BTC/USD Price Prediction Using Linear Regression
DISCLAIMER!
Before proceeding, please make sure that you note the following important information:
NOT FINANCIAL ADVICE!
My content is intended to be used and must be used for informational and educational purposes only. I am not an attorney, CPA, or financial advisor, nor am I holding myself out to be, and the information contained on this blog/notebook is not a substitute for financial advice, None of the information contained here constitutes an offer (or solicitation of an offer) to buy or sell any security or financial instrument to make any investment or to participate in any particular trading strategy. Always seek advice from a professional who is aware of the facts and circumstances of your individual situation. Or, Independently research and verify any information that you find on my blog/notebook and wish to rely upon in making any investment decision or otherwise. I accept no liability whatsoever for any loss or damage you may incur
import pandas as pd
import numpy as np
import yfinance as yf
from scipy import stats
from sklearn import linear_model
from sklearn.metrics import r2_score
from sklearn.metrics import mean_squared_error, mean_absolute_error
from datetime import datetime
import plotly.express as px
import plotly.graph_objs as go
from plotly.offline import init_notebook_mode, iplot
init_notebook_mode(connected=True)
from IPython.display import HTML
import warnings
warnings.simplefilter("ignore")
#BTC price and volume
#you will import Gold price when you start creating the indipendant variables
# Read data
Df = yf.download('BTC-USD', '2012-01-01', '2022-05-31', interval= '1mo', auto_adjust=True)
# Only keep close columns
Df = Df[['Close','Volume']]
# Drop rows with missing values
Df = Df.dropna()
Before any modeling can be done, there are a few steps needed to prepare the data before feeding it to the model, at least by arranging the data set in a way it makes sense
df = Df.reset_index()
for i in ['Close', 'Volume']:
df[i] = df[i].astype('float64')
df
Because I'm working with monthly data, I'll drop the days in the date to avoid confusion
date_format = "%Y/%m"
df['Date'] = df['Date'].dt.strftime(date_format)
df
Bitcoin is often referred to as "digital gold" by its backers hence I'll add the gold price and volume data as potential independent variables and I'll explore further to see its relationship and whether or not it will be a good predictor
gold = yf.download('GLD', '2014-10-01', '2022-05-31', interval= '1mo', auto_adjust=True)

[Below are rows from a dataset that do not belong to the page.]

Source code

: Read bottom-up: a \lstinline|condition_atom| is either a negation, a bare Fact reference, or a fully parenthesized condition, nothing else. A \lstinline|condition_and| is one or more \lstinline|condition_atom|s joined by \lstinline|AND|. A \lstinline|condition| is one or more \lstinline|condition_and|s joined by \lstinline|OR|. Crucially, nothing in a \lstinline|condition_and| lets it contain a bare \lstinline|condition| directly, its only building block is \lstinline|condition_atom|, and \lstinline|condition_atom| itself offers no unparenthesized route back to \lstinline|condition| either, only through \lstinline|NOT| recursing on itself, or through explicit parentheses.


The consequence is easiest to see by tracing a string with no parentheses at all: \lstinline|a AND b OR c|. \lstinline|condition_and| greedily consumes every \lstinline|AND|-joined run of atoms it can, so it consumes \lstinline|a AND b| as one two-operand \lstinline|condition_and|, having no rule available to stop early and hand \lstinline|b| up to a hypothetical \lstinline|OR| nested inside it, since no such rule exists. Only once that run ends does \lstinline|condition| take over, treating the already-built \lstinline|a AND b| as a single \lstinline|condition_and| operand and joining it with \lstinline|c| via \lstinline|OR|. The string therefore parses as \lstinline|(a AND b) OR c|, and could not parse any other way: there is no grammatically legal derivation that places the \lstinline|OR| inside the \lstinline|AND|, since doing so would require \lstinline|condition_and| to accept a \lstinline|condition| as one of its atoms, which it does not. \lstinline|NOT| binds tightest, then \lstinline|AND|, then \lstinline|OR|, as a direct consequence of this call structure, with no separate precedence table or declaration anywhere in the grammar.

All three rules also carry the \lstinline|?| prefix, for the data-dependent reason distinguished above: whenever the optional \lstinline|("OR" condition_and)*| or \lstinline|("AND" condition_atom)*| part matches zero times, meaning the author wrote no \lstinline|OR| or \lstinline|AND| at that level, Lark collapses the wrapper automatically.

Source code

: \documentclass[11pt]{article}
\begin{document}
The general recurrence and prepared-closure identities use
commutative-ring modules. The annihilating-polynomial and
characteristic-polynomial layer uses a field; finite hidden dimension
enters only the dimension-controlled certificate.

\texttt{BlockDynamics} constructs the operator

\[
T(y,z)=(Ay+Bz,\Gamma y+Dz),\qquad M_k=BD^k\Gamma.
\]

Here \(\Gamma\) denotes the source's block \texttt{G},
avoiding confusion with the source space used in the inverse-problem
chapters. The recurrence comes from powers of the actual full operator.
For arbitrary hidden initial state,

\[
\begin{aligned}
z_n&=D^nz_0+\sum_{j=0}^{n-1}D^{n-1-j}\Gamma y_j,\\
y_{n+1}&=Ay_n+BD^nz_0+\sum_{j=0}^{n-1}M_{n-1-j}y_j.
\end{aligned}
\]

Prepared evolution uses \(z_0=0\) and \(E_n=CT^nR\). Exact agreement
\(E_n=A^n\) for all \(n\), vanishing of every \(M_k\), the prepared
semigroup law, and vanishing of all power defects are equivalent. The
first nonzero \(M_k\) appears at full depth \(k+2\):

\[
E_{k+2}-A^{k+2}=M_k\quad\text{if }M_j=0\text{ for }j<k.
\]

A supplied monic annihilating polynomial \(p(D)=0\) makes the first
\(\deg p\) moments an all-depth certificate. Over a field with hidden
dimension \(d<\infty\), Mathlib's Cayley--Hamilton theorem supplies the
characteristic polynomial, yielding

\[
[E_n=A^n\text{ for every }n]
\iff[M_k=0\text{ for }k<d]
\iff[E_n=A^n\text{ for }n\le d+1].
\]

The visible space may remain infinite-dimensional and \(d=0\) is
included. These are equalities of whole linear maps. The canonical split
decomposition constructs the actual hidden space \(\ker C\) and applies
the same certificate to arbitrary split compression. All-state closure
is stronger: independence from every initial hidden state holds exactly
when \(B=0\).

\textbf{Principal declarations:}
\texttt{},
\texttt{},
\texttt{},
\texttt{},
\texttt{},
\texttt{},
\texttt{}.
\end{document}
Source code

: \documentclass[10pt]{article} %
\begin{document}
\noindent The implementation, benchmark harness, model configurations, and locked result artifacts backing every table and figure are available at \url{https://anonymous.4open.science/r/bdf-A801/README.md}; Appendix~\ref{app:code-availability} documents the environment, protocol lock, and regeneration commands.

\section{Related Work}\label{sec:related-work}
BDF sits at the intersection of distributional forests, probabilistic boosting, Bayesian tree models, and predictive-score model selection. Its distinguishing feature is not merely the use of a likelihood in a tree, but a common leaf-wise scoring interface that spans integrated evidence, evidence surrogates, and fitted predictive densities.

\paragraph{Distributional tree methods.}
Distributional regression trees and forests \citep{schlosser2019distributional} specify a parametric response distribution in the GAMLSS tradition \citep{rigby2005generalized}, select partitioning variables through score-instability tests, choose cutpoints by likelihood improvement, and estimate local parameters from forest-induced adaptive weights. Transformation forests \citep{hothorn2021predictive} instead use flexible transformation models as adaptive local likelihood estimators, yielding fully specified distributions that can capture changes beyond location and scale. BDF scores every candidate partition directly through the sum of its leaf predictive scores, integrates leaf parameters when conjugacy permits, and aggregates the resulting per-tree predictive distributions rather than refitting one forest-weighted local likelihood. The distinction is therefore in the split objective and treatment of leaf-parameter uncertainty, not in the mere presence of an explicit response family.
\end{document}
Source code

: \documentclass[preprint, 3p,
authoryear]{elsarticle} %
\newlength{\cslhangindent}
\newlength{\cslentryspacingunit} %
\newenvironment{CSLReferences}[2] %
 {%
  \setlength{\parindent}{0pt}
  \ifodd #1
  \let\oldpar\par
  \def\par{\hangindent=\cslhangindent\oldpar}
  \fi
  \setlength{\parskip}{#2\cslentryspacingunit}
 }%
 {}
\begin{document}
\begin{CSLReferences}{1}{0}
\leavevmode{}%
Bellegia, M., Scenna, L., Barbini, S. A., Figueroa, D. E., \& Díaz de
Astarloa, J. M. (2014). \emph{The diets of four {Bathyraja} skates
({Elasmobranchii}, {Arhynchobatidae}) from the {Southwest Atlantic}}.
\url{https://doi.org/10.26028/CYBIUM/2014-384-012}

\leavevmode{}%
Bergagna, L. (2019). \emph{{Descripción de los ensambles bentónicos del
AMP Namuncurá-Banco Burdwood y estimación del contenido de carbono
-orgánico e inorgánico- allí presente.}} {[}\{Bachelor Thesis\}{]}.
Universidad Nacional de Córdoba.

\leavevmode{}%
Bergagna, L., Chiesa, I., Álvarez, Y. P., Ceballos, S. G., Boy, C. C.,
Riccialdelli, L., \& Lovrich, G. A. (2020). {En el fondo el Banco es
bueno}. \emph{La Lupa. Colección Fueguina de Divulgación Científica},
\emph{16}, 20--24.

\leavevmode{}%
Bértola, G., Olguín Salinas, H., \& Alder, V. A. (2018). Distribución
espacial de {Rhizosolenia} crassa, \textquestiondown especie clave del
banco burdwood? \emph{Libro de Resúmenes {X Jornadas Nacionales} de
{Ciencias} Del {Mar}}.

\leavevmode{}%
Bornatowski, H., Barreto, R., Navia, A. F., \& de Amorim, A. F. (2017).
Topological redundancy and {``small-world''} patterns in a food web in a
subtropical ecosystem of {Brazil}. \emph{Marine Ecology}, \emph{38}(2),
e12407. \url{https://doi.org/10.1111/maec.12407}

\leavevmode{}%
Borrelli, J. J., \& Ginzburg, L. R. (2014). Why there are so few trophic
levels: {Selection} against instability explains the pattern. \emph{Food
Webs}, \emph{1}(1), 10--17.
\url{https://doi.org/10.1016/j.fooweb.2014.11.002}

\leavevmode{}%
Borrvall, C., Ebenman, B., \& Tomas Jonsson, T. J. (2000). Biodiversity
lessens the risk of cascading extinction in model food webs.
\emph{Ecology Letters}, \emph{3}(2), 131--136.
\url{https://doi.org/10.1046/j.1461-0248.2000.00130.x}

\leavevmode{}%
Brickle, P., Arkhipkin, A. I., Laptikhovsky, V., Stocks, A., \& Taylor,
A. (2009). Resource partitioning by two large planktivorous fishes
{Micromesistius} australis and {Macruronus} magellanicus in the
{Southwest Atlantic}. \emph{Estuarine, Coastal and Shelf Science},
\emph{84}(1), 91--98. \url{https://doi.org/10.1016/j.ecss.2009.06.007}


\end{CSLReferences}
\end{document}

gold = gold[['Close','Volume']]
gld = gold.reset_index()
for i in ['Close', 'Volume']:
gld[i] = gld[i].astype('float64')
gld
The other two independent variables will be the moving averages and volume
moving averages are often used by technical analysts to keep track of price trends for specific securities. I'll use the 3 and 6 month exponential moving averages but whether it's simple, weighted, or exponential in general it doesn't really make much of a difference (but this could be a good hypothesis to test)
Volume is also a well-known indicator of price movement, Trading volume is the total number of shares/units of a security traded during a given period of time.

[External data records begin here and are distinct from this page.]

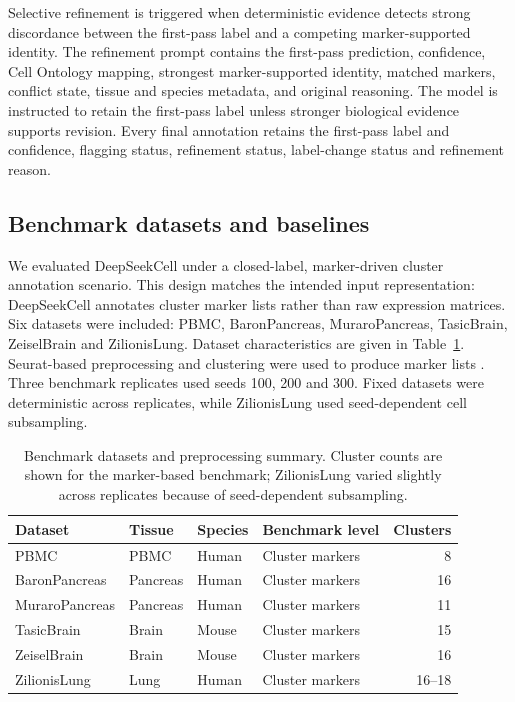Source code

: \documentclass[unnumsec,webpdf,contemporary,large,numbered]{oup-authoring-template}
\begin{document}
Selective refinement is triggered when deterministic evidence detects strong discordance between the first-pass label and a competing marker-supported identity. The refinement prompt contains the first-pass prediction, confidence, Cell Ontology mapping, strongest marker-supported identity, matched markers, conflict state, tissue and species metadata, and original reasoning. The model is instructed to retain the first-pass label unless stronger biological evidence supports revision. Every final annotation retains the first-pass label and confidence, flagging status, refinement status, label-change status and refinement reason.

\subsection{Benchmark datasets and baselines}

We evaluated DeepSeekCell under a closed-label, marker-driven cluster annotation scenario. This design matches the intended input representation: DeepSeekCell annotates cluster marker lists rather than raw expression matrices. Six datasets were included: PBMC, BaronPancreas, MuraroPancreas, TasicBrain, ZeiselBrain and ZilionisLung. Dataset characteristics are given in Table~\ref{tab:datasets}. Seurat-based preprocessing and clustering were used to produce marker lists \cite{hao2021seurat,seurat}. Three benchmark replicates used seeds 100, 200 and 300. Fixed datasets were deterministic across replicates, while ZilionisLung used seed-dependent cell subsampling.

\begin{table}[!t]
\caption{Benchmark datasets and preprocessing summary. Cluster counts are shown for the marker-based benchmark; ZilionisLung varied slightly across replicates because of seed-dependent subsampling.}
\label{tab:datasets}
\centering
\begin{tabular}{llllr}
\toprule
Dataset & Tissue & Species & Benchmark level & Clusters\\
\midrule
PBMC & PBMC & Human & Cluster markers & 8\\
BaronPancreas & Pancreas & Human & Cluster markers & 16\\
MuraroPancreas & Pancreas & Human & Cluster markers & 11\\
TasicBrain & Brain & Mouse & Cluster markers & 15\\
ZeiselBrain & Brain & Mouse & Cluster markers & 16\\
ZilionisLung & Lung & Human & Cluster markers & 16--18\\
\bottomrule
\end{tabular}
\end{table}
\end{document}
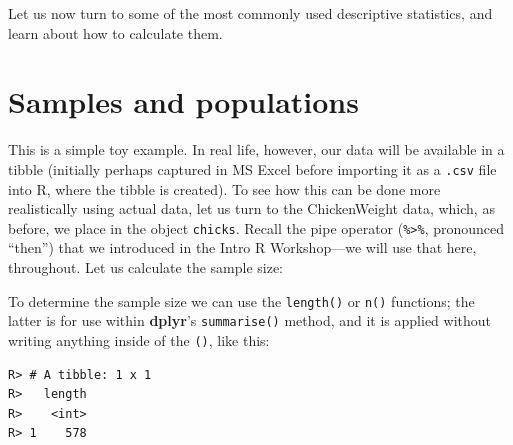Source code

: \documentclass[english,10pt,a4paper,oneside]{book}
\newenvironment{Shaded}{\begin{snugshade}}{\end{snugshade}}
\newcommand{\KeywordTok}[1]{\textcolor[rgb]{0.13,0.29,0.53}{\textbf{#1}}}
\newcommand{\DataTypeTok}[1]{\textcolor[rgb]{0.13,0.29,0.53}{#1}}
\newcommand{\StringTok}[1]{\textcolor[rgb]{0.31,0.60,0.02}{#1}}
\newcommand{\CommentTok}[1]{\textcolor[rgb]{0.56,0.35,0.01}{\textit{#1}}}
\newcommand{\OperatorTok}[1]{\textcolor[rgb]{0.81,0.36,0.00}{\textbf{#1}}}
\newcommand{\NormalTok}[1]{#1}
\theoremstyle{definition}
\theoremstyle{definition}
\theoremstyle{definition}
\theoremstyle{remark}
\begin{document}
Let us now turn to some of the most commonly used descriptive
statistics, and learn about how to calculate them.

\section{Samples and populations}\label{samples-and-populations}

This is a simple toy example. In real life, however, our data will be
available in a tibble (initially perhaps captured in MS Excel before
importing it as a \texttt{.csv} file into R, where the tibble is
created). To see how this can be done more realistically using actual
data, let us turn to the ChickenWeight data, which, as before, we place
in the object \texttt{chicks}. Recall the pipe operator
(\texttt{\%\textgreater{}\%}, pronounced \enquote{then}) that we
introduced in the Intro R Workshop---we will use that here, throughout.
Let us calculate the sample size:

To determine the sample size we can use the \texttt{length()} or
\texttt{n()} functions; the latter is for use within \textbf{dplyr}'s
\texttt{summarise()} method, and it is applied without writing anything
inside of the \texttt{()}, like this:

\begin{Shaded}
\end{Shaded}

\begin{verbatim}
R> # A tibble: 1 x 1
R>   length
R>    <int>
R> 1    578
\end{verbatim}

\begin{Shaded}
\end{Shaded}
\end{document}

df['ema3'] = df['Close'].ewm(span=3, adjust=False).mean()
df['ema6'] = df['Close'].ewm(span=6, adjust=False).mean()
df
df['Gold Close'] = gld['Close']
df['Gold Volume'] = gld['Volume']
df
Now i'm going to generate the dependant/target variable that i'm going to try and predict
df['Next Month Close'] = df['Close'].shift(-1)
df
btc_close = df['Close'] #But i'll save the close price just incase i need it
#Then i'll remove the previous month btc close price so that i'm left with only the relevant data that i need
df.drop(columns='Close', inplace=True)
Df = df.dropna()
#Now i should have a good clean dataframe ready for some EDA
Df
Intuitley I know that traders like to use the ema lines and volume to predict BTC price. But as I mentioned before here I get the chance to explore whether gold price and its volume can help predict BTC price.
The Pearson correlation coefficient and p value
Pearson Correlation:
Correlation between sets of data is a measure of how well they are related. The most common measure of correlation in stats is the Pearson Correlation.The full name is the Pearson Product Moment Correlation (PPMC). It shows the linear relationship between two sets of data. In simple terms, it answers the question, Can I draw a line graph to represent the data?
It is a number between –1 and 1 that measures the strength and direction of the relationship between two variables, where:
P-Value:
A p-value measures the probability of obtaining the observed results, assuming that the null hypothesis is true. The lower the p-value, the greater the statistical significance of the observed difference. A p-value of 0.05 or lower is generally considered statistically significant which means that we are 95% confident that the correlation between the variables is significant.
By convention, when the
- p-value is < 0.001: we say there is strong evidence that the correlation is significant.
- the p-value is < 0.05: there is moderate evidence that the correlation is significant.
- the p-value is < 0.1: there is weak evidence that the correlation is significant.
- the p-value is > 0.1: there is no evidence that the correlation is significant.
Two things keeps to keep in mind when interprating the results:
- The null hypothesis is that the two variables are uncorrelated .
- The p value is in scientific notation, it's decimal form is e.g 4.2e-7 = 0.00000042.
#I will start form the second last row to avoid errors bcz of nan value
pearson_coef, p_value = stats.pearsonr(df['Gold Close'][:90], df['Next Month Close'][:90])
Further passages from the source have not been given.